───── Recorded data
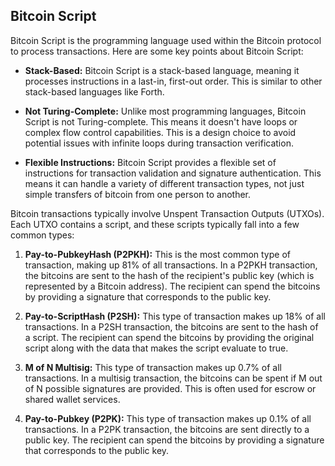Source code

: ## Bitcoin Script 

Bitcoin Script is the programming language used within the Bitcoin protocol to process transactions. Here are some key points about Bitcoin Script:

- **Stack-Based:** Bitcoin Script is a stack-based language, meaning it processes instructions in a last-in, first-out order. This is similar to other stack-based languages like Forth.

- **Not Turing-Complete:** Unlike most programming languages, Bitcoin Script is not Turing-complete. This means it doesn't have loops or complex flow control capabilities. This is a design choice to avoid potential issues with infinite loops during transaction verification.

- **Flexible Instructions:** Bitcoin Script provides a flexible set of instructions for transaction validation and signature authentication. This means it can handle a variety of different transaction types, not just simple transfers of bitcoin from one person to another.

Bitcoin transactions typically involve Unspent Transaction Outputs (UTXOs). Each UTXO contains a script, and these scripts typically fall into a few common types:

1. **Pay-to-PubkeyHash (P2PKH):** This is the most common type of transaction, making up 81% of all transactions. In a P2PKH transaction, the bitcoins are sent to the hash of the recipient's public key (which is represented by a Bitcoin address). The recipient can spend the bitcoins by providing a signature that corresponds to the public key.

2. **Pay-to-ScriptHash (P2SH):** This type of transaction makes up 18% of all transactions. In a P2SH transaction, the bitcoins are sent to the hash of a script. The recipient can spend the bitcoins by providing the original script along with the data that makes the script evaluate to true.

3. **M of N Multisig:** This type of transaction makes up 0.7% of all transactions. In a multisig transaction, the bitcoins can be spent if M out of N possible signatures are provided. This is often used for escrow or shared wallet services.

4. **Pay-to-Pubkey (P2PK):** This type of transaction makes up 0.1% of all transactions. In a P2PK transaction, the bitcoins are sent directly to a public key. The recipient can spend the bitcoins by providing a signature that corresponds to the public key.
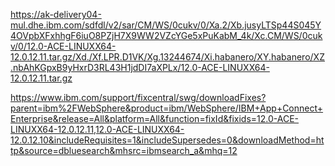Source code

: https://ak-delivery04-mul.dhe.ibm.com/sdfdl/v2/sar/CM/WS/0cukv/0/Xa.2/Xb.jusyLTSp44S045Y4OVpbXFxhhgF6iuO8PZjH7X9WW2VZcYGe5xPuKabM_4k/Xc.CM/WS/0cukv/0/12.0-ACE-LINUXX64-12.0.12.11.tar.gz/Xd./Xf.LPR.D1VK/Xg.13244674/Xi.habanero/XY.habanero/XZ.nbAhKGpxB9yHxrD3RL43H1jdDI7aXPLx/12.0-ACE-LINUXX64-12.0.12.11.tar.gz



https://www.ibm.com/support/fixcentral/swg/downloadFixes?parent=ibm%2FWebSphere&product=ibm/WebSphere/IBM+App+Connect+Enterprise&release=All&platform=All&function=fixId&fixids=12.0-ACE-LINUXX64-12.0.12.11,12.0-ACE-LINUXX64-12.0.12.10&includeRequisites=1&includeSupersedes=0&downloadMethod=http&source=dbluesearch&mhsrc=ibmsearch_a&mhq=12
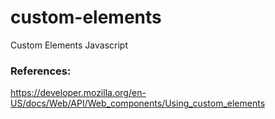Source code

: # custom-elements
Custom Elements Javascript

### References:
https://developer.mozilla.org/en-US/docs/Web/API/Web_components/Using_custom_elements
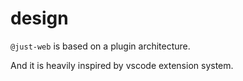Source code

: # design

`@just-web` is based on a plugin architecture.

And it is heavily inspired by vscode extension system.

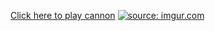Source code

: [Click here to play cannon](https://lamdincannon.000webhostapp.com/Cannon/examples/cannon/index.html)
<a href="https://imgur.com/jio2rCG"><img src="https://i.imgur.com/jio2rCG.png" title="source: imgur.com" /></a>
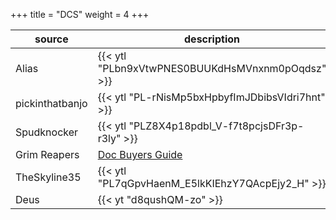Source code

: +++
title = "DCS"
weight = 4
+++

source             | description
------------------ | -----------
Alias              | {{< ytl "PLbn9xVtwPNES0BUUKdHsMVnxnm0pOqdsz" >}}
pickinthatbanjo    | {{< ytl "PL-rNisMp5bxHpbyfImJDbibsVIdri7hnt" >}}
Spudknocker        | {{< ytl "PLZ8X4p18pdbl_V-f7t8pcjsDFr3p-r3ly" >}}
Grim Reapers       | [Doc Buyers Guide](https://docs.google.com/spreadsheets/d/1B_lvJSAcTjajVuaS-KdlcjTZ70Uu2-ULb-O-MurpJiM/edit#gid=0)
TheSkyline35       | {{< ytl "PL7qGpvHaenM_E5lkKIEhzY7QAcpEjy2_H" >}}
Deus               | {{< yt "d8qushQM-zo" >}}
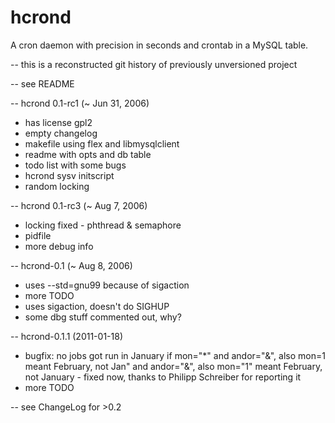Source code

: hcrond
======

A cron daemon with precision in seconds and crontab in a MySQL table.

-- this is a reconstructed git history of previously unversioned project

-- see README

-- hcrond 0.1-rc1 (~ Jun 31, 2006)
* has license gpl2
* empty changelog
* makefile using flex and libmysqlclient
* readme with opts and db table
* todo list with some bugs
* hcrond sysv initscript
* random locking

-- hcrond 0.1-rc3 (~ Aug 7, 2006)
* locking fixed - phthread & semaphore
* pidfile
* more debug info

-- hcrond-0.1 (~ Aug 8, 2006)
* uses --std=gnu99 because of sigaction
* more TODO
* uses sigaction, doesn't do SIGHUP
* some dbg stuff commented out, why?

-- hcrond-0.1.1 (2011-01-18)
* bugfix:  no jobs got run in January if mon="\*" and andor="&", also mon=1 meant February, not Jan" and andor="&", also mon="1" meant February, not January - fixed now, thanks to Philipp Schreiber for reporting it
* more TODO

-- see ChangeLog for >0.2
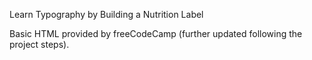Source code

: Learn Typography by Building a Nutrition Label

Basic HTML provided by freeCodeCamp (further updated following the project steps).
──────────
Assignment — Return all the data exactly, and keep the pictures out.

Output below —
Source code

: ## Bitcoin Script 

Bitcoin Script is the programming language used within the Bitcoin protocol to process transactions. Here are some key points about Bitcoin Script:

- **Stack-Based:** Bitcoin Script is a stack-based language, meaning it processes instructions in a last-in, first-out order. This is similar to other stack-based languages like Forth.

- **Not Turing-Complete:** Unlike most programming languages, Bitcoin Script is not Turing-complete. This means it doesn't have loops or complex flow control capabilities. This is a design choice to avoid potential issues with infinite loops during transaction verification.

- **Flexible Instructions:** Bitcoin Script provides a flexible set of instructions for transaction validation and signature authentication. This means it can handle a variety of different transaction types, not just simple transfers of bitcoin from one person to another.

Bitcoin transactions typically involve Unspent Transaction Outputs (UTXOs). Each UTXO contains a script, and these scripts typically fall into a few common types:

1. **Pay-to-PubkeyHash (P2PKH):** This is the most common type of transaction, making up 81% of all transactions. In a P2PKH transaction, the bitcoins are sent to the hash of the recipient's public key (which is represented by a Bitcoin address). The recipient can spend the bitcoins by providing a signature that corresponds to the public key.

2. **Pay-to-ScriptHash (P2SH):** This type of transaction makes up 18% of all transactions. In a P2SH transaction, the bitcoins are sent to the hash of a script. The recipient can spend the bitcoins by providing the original script along with the data that makes the script evaluate to true.

3. **M of N Multisig:** This type of transaction makes up 0.7% of all transactions. In a multisig transaction, the bitcoins can be spent if M out of N possible signatures are provided. This is often used for escrow or shared wallet services.

4. **Pay-to-Pubkey (P2PK):** This type of transaction makes up 0.1% of all transactions. In a P2PK transaction, the bitcoins are sent directly to a public key. The recipient can spend the bitcoins by providing a signature that corresponds to the public key.
Source code

: https://ak-delivery04-mul.dhe.ibm.com/sdfdl/v2/sar/CM/WS/0cukv/0/Xa.2/Xb.jusyLTSp44S045Y4OVpbXFxhhgF6iuO8PZjH7X9WW2VZcYGe5xPuKabM_4k/Xc.CM/WS/0cukv/0/12.0-ACE-LINUXX64-12.0.12.11.tar.gz/Xd./Xf.LPR.D1VK/Xg.13244674/Xi.habanero/XY.habanero/XZ.nbAhKGpxB9yHxrD3RL43H1jdDI7aXPLx/12.0-ACE-LINUXX64-12.0.12.11.tar.gz



https://www.ibm.com/support/fixcentral/swg/downloadFixes?parent=ibm%2FWebSphere&product=ibm/WebSphere/IBM+App+Connect+Enterprise&release=All&platform=All&function=fixId&fixids=12.0-ACE-LINUXX64-12.0.12.11,12.0-ACE-LINUXX64-12.0.12.10&includeRequisites=1&includeSupersedes=0&downloadMethod=http&source=dbluesearch&mhsrc=ibmsearch_a&mhq=12
Source code

: # custom-elements
Custom Elements Javascript

### References:
https://developer.mozilla.org/en-US/docs/Web/API/Web_components/Using_custom_elements
Source code

: # design

`@just-web` is based on a plugin architecture.

And it is heavily inspired by vscode extension system.

Source code

: [Click here to play cannon](https://lamdincannon.000webhostapp.com/Cannon/examples/cannon/index.html)
<a href="https://imgur.com/jio2rCG"><img src="https://i.imgur.com/jio2rCG.png" title="source: imgur.com" /></a>
Source code

: +++
title = "DCS"
weight = 4
+++

source             | description
------------------ | -----------
Alias              | {{< ytl "PLbn9xVtwPNES0BUUKdHsMVnxnm0pOqdsz" >}}
pickinthatbanjo    | {{< ytl "PL-rNisMp5bxHpbyfImJDbibsVIdri7hnt" >}}
Spudknocker        | {{< ytl "PLZ8X4p18pdbl_V-f7t8pcjsDFr3p-r3ly" >}}
Grim Reapers       | [Doc Buyers Guide](https://docs.google.com/spreadsheets/d/1B_lvJSAcTjajVuaS-KdlcjTZ70Uu2-ULb-O-MurpJiM/edit#gid=0)
TheSkyline35       | {{< ytl "PL7qGpvHaenM_E5lkKIEhzY7QAcpEjy2_H" >}}
Deus               | {{< yt "d8qushQM-zo" >}}
Source code

: hcrond
======

A cron daemon with precision in seconds and crontab in a MySQL table.

-- this is a reconstructed git history of previously unversioned project

-- see README

-- hcrond 0.1-rc1 (~ Jun 31, 2006)
* has license gpl2
* empty changelog
* makefile using flex and libmysqlclient
* readme with opts and db table
* todo list with some bugs
* hcrond sysv initscript
* random locking

-- hcrond 0.1-rc3 (~ Aug 7, 2006)
* locking fixed - phthread & semaphore
* pidfile
* more debug info

-- hcrond-0.1 (~ Aug 8, 2006)
* uses --std=gnu99 because of sigaction
* more TODO
* uses sigaction, doesn't do SIGHUP
* some dbg stuff commented out, why?

-- hcrond-0.1.1 (2011-01-18)
* bugfix:  no jobs got run in January if mon="\*" and andor="&", also mon=1 meant February, not Jan" and andor="&", also mon="1" meant February, not January - fixed now, thanks to Philipp Schreiber for reporting it
* more TODO

-- see ChangeLog for >0.2
Source code

: Learn Typography by Building a Nutrition Label

Basic HTML provided by freeCodeCamp (further updated following the project steps).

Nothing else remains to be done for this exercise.